Overall, I really love this. The kids are not bored and think I am nuts. (If you watch when I teach then you would know that I am always bouncing off the walls and 10 times more excited than I should be about things but I think it is contagious!). Either way, I really hope when they go home and talk about their first day that I am mentioned. I want my students to be talking about math and hopefully having positive feelings with it. I truly believe that when kids are doing math on the first day, we are off on the right foot. I don’t think giving them equations to solve and say “we need to practice our algebra skills…here we go” is something that would work for me. I am not that type of person. Eventually I will do some practice with that but later. We need to start off on the right foot, especially in a math class where many students have already made up their mind that they hate math before they even walk in my door. Can I say that everyday we have some amazing exciting activity? No. Can I say that I will try and give you as many activities as possible to enhance the learning? Yes. I tell this to my students up front and be realistic with them. If anything, that seems to work with lower level kids who have been beaten down before. Honesty is the best policy. I loved that at the end of the last school year when I asked what were some of the favorite and least favorite things we did, a lot of students mentioned this first day as a favorite. They liked it and I think I totally hooked some of them in.

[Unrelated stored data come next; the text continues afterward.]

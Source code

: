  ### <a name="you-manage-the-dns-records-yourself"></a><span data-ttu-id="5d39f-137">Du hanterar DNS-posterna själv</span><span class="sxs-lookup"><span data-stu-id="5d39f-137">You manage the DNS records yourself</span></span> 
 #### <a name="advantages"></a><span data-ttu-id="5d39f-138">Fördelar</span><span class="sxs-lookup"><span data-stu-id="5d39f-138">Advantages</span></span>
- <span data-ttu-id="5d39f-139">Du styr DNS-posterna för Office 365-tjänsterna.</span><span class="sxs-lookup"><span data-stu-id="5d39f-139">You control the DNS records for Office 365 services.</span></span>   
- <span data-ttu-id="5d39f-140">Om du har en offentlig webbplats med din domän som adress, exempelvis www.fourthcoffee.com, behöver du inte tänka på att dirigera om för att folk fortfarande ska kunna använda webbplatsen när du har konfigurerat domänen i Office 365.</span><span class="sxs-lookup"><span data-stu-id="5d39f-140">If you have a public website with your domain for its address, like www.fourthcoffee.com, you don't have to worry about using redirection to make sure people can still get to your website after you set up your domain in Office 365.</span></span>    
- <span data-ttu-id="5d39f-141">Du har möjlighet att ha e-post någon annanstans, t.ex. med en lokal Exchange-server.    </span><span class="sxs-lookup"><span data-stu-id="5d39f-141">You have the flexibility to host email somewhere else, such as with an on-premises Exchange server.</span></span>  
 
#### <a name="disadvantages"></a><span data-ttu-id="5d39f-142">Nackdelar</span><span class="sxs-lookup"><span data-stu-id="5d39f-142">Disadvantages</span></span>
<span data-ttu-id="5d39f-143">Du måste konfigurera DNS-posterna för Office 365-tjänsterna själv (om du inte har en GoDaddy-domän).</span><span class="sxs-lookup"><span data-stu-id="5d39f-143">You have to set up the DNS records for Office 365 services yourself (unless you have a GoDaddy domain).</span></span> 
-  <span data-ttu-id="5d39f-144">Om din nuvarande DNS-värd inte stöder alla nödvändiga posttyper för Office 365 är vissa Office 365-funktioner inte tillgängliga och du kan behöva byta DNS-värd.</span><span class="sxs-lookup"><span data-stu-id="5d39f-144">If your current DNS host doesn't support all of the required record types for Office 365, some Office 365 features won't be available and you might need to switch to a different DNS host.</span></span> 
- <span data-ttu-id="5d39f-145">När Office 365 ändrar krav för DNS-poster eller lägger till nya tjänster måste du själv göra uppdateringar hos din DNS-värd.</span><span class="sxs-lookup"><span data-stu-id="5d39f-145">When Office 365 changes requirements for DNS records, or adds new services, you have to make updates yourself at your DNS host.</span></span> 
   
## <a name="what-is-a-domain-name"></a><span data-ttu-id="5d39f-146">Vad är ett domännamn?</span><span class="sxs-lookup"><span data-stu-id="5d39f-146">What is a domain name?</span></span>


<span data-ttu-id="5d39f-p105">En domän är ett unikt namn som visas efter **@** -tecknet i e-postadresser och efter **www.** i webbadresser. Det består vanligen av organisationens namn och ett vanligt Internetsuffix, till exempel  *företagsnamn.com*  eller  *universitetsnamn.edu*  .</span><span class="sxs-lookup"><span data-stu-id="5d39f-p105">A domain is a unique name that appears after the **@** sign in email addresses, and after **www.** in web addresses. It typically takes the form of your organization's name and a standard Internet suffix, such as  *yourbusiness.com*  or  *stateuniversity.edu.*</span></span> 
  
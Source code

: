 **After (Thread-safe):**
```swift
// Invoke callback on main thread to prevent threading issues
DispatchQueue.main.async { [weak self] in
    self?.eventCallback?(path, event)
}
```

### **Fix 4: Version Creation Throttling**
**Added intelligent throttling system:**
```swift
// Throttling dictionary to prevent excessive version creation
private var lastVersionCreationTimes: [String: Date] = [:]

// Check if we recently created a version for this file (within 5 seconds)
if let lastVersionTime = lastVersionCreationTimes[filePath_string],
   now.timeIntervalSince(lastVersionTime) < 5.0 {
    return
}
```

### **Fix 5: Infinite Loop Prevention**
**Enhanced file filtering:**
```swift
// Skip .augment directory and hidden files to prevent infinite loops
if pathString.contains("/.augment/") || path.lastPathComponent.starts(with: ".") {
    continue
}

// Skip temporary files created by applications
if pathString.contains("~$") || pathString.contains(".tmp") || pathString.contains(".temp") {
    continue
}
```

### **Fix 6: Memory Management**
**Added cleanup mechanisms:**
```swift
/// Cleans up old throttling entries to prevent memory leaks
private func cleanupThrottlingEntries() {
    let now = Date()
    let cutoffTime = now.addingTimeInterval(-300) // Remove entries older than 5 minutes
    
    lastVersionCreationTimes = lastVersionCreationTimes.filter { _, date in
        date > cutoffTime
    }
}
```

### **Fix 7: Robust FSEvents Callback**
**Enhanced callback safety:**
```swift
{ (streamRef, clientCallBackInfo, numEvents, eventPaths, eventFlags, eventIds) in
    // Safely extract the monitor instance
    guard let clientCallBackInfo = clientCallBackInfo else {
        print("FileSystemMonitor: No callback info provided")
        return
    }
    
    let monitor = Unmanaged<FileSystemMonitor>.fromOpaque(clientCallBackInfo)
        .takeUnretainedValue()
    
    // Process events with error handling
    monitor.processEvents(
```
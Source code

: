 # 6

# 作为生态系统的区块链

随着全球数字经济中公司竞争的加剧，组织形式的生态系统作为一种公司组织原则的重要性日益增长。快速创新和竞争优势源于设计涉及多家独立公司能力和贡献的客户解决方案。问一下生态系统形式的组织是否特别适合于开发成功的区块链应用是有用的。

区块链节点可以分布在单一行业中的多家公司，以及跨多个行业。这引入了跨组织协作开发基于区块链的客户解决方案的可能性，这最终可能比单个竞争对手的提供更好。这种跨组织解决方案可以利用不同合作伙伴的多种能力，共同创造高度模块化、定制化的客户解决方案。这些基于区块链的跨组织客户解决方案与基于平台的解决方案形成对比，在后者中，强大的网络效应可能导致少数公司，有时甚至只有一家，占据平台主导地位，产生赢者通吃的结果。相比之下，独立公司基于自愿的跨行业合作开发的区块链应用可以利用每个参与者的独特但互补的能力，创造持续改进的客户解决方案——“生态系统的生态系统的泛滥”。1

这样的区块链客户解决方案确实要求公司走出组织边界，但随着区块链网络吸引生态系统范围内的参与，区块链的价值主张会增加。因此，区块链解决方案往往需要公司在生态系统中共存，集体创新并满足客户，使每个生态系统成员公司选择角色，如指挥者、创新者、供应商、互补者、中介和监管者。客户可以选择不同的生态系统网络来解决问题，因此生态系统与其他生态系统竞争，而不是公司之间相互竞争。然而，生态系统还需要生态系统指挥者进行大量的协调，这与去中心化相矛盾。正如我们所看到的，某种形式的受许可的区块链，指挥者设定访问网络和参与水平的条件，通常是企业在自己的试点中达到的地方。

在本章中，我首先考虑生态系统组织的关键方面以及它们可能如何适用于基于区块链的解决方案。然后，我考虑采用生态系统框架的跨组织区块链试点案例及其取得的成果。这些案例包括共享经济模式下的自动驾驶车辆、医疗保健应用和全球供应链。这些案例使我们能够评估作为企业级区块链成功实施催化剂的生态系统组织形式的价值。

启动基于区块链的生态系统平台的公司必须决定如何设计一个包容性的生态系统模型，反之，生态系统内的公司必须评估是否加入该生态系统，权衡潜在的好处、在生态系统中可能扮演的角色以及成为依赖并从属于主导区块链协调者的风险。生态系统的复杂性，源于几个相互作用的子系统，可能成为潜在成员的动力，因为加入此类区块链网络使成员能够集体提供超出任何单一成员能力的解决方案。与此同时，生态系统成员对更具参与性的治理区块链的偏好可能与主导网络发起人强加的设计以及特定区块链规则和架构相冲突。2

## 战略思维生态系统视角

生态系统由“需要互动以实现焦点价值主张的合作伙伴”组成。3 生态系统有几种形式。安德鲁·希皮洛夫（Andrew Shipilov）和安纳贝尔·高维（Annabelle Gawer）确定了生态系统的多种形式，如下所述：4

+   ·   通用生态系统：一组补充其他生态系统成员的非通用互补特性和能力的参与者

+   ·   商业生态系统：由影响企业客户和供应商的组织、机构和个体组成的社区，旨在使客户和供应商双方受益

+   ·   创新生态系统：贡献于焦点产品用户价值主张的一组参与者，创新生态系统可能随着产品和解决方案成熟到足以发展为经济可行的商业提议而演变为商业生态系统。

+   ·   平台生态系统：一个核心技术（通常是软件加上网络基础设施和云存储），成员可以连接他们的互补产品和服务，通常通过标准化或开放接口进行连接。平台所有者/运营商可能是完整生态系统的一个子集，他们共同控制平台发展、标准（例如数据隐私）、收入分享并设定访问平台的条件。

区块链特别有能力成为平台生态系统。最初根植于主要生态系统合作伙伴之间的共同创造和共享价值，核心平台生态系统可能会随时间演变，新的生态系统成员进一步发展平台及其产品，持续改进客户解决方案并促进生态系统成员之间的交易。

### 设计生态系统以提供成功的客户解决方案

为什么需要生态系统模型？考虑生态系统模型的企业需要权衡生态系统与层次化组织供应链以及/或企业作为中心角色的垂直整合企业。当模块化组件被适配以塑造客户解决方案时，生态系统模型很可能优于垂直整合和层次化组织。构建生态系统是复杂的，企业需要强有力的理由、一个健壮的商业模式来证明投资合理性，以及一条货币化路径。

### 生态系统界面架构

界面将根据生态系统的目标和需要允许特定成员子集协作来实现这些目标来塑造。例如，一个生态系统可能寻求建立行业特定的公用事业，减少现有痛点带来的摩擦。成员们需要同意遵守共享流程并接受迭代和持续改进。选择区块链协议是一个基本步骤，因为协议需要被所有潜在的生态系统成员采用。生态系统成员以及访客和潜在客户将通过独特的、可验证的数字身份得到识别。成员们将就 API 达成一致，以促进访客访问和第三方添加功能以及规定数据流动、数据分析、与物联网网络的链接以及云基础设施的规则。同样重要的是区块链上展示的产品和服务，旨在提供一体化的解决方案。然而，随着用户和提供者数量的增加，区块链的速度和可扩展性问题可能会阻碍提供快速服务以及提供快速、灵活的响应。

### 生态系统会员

By the way: I totally stole this idea from a colleague of mine that presented it at a workshop I attended last summer. I modified what she did and put my spin on it to make it work better for me…so there is no way I would have made something this amazing by myself. I think I also did something like this in my high school calculus class…I believe it had to with points of inflection or something but that was awhile ago so I am a little fuzzy on those details. This helps me late out what I want to do and I also hope that someone can find this useful. Good luck on your first day!